▶ Work task
Extract the lines of the material below, beginning with the first and ending with the line that holds "Ich kenne die Antwort darauf nicht sicher.". Skip every picture.

▶ Exercise inputs
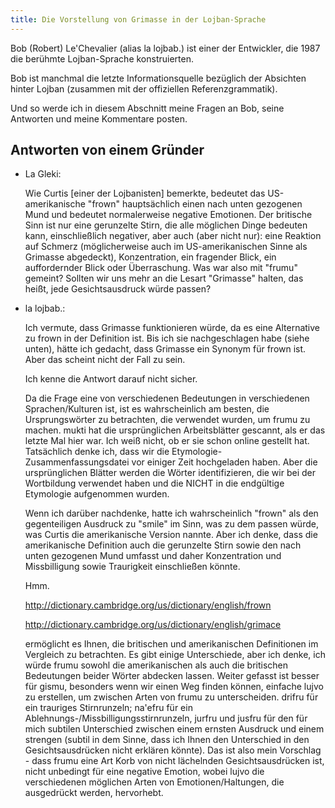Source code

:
 ```yaml
---
title: Die Vorstellung von Grimasse in der Lojban-Sprache
---
```


<div class="lojbo simple_blockquotes"></div>

Bob (Robert) Le'Chevalier (alias la lojbab.) ist einer der Entwickler, die 1987 die berühmte Lojban-Sprache konstruierten.

Bob ist manchmal die letzte Informationsquelle bezüglich der Absichten hinter Lojban (zusammen mit der offiziellen Referenzgrammatik).

Und so werde ich in diesem Abschnitt meine Fragen an Bob, seine Antworten und meine Kommentare posten.

## Antworten von einem Gründer
* La Gleki:

	Wie Curtis [einer der Lojbanisten] bemerkte, bedeutet das US-amerikanische "frown" hauptsächlich einen nach unten gezogenen Mund und bedeutet normalerweise negative Emotionen. Der britische Sinn ist nur eine gerunzelte Stirn, die alle möglichen Dinge bedeuten kann, einschließlich negativer, aber auch (aber nicht nur): eine Reaktion auf Schmerz (möglicherweise auch im US-amerikanischen Sinne als Grimasse abgedeckt), Konzentration, ein fragender Blick, ein auffordernder Blick oder Überraschung. Was war also mit "frumu" gemeint? Sollten wir uns mehr an die Lesart "Grimasse" halten, das heißt, jede Gesichtsausdruck würde passen?
* la lojbab.:

	Ich vermute, dass Grimasse funktionieren würde, da es eine Alternative zu frown in der Definition ist. Bis ich sie nachgeschlagen habe (siehe unten), hätte ich gedacht, dass Grimasse ein Synonym für frown ist. Aber das scheint nicht der Fall zu sein.
	
	Ich kenne die Antwort darauf nicht sicher.
	
	Da die Frage eine von verschiedenen Bedeutungen in verschiedenen Sprachen/Kulturen ist, ist es wahrscheinlich am besten, die Ursprungswörter zu betrachten, die verwendet wurden, um frumu zu machen. mukti hat die ursprünglichen Arbeitsblätter gescannt, als er das letzte Mal hier war. Ich weiß nicht, ob er sie schon online gestellt hat. Tatsächlich denke ich, dass wir die Etymologie-Zusammenfassungsdatei vor einiger Zeit hochgeladen haben. Aber die ursprünglichen Blätter werden die Wörter identifizieren, die wir bei der Wortbildung verwendet haben und die NICHT in die endgültige Etymologie aufgenommen wurden.
	
	Wenn ich darüber nachdenke, hatte ich wahrscheinlich "frown" als den gegenteiligen Ausdruck zu "smile" im Sinn, was zu dem passen würde, was Curtis die amerikanische Version nannte. Aber ich denke, dass die amerikanische Definition auch die gerunzelte Stirn sowie den nach unten gezogenen Mund umfasst und daher Konzentration und Missbilligung sowie Traurigkeit einschließen könnte.

	
	Hmm.
	
	http://dictionary.cambridge.org/us/dictionary/english/frown

	http://dictionary.cambridge.org/us/dictionary/english/grimace

	ermöglicht es Ihnen, die britischen und amerikanischen Definitionen im Vergleich zu betrachten. Es gibt einige Unterschiede, aber ich denke, ich würde frumu sowohl die amerikanischen als auch die britischen Bedeutungen beider Wörter abdecken lassen.
	Weiter gefasst ist besser für gismu, besonders wenn wir einen Weg finden können, einfache lujvo zu erstellen, um zwischen Arten von frumu zu unterscheiden. drifru für ein trauriges Stirnrunzeln; na'efru für ein Ablehnungs-/Missbilligungsstirnrunzeln, jurfru und jusfru für den für mich subtilen Unterschied zwischen einem ernsten Ausdruck und einem strengen (subtil in dem Sinne, dass ich Ihnen den Unterschied in den Gesichtsausdrücken nicht erklären könnte). Das ist also mein Vorschlag - dass frumu eine Art Korb von nicht lächelnden Gesichtsausdrücken ist, nicht unbedingt für eine negative Emotion, wobei lujvo die verschiedenen möglichen Arten von Emotionen/Haltungen, die ausgedrückt werden, hervorhebt.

▶ Result of the task
Source code

:
 ```yaml
---
title: Die Vorstellung von Grimasse in der Lojban-Sprache
---
```


<div class="lojbo simple_blockquotes"></div>

Bob (Robert) Le'Chevalier (alias la lojbab.) ist einer der Entwickler, die 1987 die berühmte Lojban-Sprache konstruierten.

Bob ist manchmal die letzte Informationsquelle bezüglich der Absichten hinter Lojban (zusammen mit der offiziellen Referenzgrammatik).

Und so werde ich in diesem Abschnitt meine Fragen an Bob, seine Antworten und meine Kommentare posten.

## Antworten von einem Gründer
* La Gleki:

	Wie Curtis [einer der Lojbanisten] bemerkte, bedeutet das US-amerikanische "frown" hauptsächlich einen nach unten gezogenen Mund und bedeutet normalerweise negative Emotionen. Der britische Sinn ist nur eine gerunzelte Stirn, die alle möglichen Dinge bedeuten kann, einschließlich negativer, aber auch (aber nicht nur): eine Reaktion auf Schmerz (möglicherweise auch im US-amerikanischen Sinne als Grimasse abgedeckt), Konzentration, ein fragender Blick, ein auffordernder Blick oder Überraschung. Was war also mit "frumu" gemeint? Sollten wir uns mehr an die Lesart "Grimasse" halten, das heißt, jede Gesichtsausdruck würde passen?
* la lojbab.:

	Ich vermute, dass Grimasse funktionieren würde, da es eine Alternative zu frown in der Definition ist. Bis ich sie nachgeschlagen habe (siehe unten), hätte ich gedacht, dass Grimasse ein Synonym für frown ist. Aber das scheint nicht der Fall zu sein.
	
	Ich kenne die Antwort darauf nicht sicher.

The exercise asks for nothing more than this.